On 07/16/2015 01:42 AM, Peter Zijlstra wrote:
On Wed, Jul 15, 2015 at 08:18:23PM -0400, Waiman Long wrote:
On 07/15/2015 05:10 AM, Peter Zijlstra wrote:
        /*
+        * A failed cmpxchg doesn't provide any memory-ordering guarantees,
+        * so we need a barrier to order the read of the node data in
+        * pv_unhash *after* we've read the lock being _Q_SLOW_VAL.
+        *
+        * Matches the cmpxchg() in pv_wait_head() setting _Q_SLOW_VAL.
+        */
+       smp_rmb();
According to memory_barriers.txt, cmpxchg() is a full memory barrier. It
didn't say a failed cmpxchg will lose its memory guarantee. So is the
documentation right?
The documentation is not entirely clear on this; but there are hints
that this is so.

Or is that true for some architectures? I think it is
not true for x86.
On x86 LOCK CMPXCHG is always a sync point, but yes there are archs for
which a failed cmpxchg does _NOT_ provide any barrier semantics.

The reason I started looking was because Will made Argh64 one of those.
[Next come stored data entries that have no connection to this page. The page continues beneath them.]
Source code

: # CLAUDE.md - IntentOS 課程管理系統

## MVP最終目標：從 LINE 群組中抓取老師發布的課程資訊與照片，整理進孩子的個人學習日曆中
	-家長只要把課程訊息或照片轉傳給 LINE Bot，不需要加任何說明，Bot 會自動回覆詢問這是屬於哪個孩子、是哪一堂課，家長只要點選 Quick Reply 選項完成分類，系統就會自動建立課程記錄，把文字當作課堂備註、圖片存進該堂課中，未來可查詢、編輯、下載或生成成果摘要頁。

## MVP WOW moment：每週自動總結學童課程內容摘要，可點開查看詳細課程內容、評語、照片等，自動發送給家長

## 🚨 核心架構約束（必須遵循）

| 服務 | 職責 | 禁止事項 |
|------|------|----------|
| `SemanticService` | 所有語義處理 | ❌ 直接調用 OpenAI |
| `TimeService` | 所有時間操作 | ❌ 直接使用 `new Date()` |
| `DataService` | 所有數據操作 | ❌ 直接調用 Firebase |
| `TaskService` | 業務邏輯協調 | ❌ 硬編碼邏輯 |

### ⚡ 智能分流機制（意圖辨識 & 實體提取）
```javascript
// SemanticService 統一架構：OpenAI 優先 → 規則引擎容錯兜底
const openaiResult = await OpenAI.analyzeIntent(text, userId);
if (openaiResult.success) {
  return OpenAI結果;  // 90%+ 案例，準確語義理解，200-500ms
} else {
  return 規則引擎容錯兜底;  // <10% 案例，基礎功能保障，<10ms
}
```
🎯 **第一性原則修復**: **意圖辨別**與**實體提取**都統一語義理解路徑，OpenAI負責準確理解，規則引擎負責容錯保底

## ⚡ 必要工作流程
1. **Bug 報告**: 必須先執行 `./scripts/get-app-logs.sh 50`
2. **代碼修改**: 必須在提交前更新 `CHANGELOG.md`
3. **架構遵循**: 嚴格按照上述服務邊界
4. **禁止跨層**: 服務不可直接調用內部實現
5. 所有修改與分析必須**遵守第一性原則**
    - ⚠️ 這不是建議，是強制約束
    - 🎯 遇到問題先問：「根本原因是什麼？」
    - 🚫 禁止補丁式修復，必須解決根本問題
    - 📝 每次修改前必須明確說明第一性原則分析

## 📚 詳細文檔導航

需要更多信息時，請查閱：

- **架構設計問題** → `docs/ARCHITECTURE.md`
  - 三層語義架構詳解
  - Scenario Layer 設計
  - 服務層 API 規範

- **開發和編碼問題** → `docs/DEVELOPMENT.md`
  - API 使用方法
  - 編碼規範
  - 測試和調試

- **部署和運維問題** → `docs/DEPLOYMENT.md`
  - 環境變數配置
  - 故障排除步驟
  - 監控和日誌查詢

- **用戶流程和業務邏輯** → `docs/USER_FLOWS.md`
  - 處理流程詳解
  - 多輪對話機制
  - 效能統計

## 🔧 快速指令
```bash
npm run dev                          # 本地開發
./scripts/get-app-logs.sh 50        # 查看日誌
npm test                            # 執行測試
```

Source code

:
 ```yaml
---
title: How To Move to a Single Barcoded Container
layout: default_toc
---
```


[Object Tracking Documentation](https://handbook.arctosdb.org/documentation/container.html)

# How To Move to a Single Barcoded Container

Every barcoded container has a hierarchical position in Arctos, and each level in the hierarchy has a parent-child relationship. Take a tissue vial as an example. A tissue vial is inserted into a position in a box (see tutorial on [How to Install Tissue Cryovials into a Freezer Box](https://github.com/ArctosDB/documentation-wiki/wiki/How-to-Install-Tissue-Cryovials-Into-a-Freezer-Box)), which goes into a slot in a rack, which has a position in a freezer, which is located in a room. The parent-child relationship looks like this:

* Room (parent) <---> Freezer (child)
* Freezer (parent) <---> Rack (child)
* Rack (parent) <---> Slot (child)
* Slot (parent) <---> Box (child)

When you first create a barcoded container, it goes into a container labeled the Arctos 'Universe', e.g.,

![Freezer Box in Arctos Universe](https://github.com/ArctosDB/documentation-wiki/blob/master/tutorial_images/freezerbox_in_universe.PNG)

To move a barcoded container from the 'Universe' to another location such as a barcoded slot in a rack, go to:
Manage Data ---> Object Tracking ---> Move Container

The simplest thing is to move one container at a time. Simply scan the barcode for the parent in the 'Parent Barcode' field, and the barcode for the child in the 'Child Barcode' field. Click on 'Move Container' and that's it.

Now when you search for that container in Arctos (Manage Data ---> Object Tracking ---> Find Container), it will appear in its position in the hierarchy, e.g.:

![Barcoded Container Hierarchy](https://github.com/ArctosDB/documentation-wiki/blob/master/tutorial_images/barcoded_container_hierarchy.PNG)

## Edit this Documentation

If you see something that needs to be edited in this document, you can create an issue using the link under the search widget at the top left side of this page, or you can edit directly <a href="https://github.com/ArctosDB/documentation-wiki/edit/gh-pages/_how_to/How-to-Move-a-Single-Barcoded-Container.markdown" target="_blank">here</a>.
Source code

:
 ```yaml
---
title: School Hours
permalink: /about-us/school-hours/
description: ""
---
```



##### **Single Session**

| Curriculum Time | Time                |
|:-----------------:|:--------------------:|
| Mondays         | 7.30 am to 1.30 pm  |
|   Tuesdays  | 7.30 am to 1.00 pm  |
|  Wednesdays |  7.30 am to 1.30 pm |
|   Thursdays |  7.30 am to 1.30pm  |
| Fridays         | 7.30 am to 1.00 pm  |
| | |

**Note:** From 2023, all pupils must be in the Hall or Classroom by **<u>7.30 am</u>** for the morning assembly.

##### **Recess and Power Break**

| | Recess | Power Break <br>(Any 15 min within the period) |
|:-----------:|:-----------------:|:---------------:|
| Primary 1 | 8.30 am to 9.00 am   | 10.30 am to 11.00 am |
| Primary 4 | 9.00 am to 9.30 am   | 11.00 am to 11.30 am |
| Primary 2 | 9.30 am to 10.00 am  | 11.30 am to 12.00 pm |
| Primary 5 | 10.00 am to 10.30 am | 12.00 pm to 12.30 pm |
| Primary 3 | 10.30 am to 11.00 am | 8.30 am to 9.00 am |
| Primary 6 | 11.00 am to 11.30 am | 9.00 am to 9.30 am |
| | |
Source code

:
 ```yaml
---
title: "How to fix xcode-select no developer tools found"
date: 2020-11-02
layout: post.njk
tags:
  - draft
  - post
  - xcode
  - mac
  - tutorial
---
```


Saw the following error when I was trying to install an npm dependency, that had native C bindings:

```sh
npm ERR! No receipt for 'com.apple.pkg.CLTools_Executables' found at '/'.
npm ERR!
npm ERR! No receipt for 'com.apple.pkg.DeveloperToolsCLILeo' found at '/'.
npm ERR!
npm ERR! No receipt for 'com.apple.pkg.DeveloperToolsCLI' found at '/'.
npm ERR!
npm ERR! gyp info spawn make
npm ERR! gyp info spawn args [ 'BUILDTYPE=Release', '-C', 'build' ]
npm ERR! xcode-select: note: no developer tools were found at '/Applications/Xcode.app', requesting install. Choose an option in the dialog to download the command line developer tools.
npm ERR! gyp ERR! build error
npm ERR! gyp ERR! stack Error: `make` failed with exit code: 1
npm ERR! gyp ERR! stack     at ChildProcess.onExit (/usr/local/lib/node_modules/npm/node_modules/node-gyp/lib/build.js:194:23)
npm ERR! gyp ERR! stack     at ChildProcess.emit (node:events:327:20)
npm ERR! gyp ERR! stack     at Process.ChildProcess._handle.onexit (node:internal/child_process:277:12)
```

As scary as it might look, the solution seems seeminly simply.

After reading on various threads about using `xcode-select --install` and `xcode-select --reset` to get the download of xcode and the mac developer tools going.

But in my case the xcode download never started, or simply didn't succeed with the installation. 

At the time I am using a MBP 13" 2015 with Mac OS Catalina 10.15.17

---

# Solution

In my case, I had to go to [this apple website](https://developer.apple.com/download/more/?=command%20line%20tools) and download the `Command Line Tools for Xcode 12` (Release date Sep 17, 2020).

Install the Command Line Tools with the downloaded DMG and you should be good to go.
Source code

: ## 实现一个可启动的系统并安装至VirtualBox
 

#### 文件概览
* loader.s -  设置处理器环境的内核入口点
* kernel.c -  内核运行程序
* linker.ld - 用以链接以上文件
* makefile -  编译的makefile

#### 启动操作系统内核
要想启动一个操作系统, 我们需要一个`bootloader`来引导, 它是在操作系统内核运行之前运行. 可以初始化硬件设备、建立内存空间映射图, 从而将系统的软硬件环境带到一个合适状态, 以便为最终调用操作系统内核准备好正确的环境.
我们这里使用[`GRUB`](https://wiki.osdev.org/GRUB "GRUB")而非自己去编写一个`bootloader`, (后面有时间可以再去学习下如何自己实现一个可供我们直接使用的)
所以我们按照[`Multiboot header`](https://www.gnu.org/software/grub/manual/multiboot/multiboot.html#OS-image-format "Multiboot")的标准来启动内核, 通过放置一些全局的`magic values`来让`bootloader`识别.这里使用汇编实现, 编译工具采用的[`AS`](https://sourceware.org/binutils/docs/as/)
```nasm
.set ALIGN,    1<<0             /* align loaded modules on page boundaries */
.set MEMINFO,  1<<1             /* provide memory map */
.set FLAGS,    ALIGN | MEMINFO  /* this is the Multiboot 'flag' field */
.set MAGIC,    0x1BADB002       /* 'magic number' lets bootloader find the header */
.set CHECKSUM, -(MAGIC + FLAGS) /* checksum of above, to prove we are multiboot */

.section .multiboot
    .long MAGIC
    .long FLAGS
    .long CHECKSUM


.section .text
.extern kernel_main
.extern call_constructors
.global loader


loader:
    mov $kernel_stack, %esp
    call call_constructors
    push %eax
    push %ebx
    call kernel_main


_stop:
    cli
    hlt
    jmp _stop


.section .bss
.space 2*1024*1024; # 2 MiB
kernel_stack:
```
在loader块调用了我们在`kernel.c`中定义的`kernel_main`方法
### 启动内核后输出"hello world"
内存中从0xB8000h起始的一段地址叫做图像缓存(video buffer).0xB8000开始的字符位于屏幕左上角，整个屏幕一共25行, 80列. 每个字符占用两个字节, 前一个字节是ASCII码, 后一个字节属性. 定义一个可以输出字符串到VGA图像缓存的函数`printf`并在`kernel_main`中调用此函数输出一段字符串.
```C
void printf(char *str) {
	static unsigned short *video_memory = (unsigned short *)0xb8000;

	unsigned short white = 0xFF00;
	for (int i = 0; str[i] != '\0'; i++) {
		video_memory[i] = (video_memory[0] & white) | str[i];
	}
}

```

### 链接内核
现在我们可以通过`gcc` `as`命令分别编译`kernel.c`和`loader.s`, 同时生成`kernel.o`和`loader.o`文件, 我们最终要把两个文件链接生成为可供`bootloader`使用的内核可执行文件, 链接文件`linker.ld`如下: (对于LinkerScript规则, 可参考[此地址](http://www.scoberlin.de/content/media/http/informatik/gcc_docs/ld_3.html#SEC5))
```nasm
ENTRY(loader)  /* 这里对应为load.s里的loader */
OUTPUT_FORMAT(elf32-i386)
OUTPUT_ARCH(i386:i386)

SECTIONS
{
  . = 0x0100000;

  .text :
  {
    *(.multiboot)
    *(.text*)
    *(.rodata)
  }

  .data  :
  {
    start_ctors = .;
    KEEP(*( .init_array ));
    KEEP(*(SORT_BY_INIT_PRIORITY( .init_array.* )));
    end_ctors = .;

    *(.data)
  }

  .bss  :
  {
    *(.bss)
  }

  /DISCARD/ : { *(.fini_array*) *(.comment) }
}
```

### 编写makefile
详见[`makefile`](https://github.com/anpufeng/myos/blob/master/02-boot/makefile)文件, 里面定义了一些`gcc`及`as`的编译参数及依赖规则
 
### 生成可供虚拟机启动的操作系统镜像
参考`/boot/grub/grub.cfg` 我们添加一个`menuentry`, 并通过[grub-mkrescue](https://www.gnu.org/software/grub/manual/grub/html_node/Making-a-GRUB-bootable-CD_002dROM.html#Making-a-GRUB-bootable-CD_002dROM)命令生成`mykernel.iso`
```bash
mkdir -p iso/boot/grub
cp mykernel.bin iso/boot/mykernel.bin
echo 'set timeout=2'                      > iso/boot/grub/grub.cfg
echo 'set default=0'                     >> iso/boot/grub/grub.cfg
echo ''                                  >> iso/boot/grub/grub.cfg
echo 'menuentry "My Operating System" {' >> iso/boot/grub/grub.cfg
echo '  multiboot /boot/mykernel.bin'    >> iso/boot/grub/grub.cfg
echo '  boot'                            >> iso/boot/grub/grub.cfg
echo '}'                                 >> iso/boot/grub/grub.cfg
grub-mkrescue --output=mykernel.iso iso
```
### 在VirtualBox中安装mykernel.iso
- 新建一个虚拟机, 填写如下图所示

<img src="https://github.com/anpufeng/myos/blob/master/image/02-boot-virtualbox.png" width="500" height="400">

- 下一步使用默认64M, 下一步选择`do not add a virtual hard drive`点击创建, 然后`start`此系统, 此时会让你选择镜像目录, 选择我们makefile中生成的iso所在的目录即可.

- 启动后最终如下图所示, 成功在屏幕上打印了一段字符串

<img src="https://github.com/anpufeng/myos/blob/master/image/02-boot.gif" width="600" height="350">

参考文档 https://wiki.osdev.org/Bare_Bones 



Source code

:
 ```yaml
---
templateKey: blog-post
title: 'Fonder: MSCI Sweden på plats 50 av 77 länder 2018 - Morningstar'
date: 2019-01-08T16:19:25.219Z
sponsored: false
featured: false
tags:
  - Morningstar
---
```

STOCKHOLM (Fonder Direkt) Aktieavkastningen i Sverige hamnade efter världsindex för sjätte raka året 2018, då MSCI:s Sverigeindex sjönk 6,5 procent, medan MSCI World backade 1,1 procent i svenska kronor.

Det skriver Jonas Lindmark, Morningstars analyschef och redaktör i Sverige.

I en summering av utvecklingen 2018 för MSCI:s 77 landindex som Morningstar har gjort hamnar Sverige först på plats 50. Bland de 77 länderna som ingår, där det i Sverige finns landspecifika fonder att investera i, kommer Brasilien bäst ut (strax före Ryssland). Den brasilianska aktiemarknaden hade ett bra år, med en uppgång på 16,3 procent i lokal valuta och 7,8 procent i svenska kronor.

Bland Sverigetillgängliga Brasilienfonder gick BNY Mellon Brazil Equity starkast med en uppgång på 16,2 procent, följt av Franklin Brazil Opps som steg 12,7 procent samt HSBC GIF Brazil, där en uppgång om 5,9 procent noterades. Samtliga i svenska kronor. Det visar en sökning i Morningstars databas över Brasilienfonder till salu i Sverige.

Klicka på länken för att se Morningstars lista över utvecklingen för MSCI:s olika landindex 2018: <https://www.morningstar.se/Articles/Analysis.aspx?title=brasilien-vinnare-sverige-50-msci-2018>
That is what I suspected. In that case, I am fine with the patch as smp_rmb() is an nop in x86 anyway.

Acked-by:  Waiman Long <waiman.l...@hp.com>

BTW, I think we also need to update the documentation to make it clear that a failed cmpxchg() or atomic_cmpxchg() may not be a full memory barrier as most people may not be aware of that.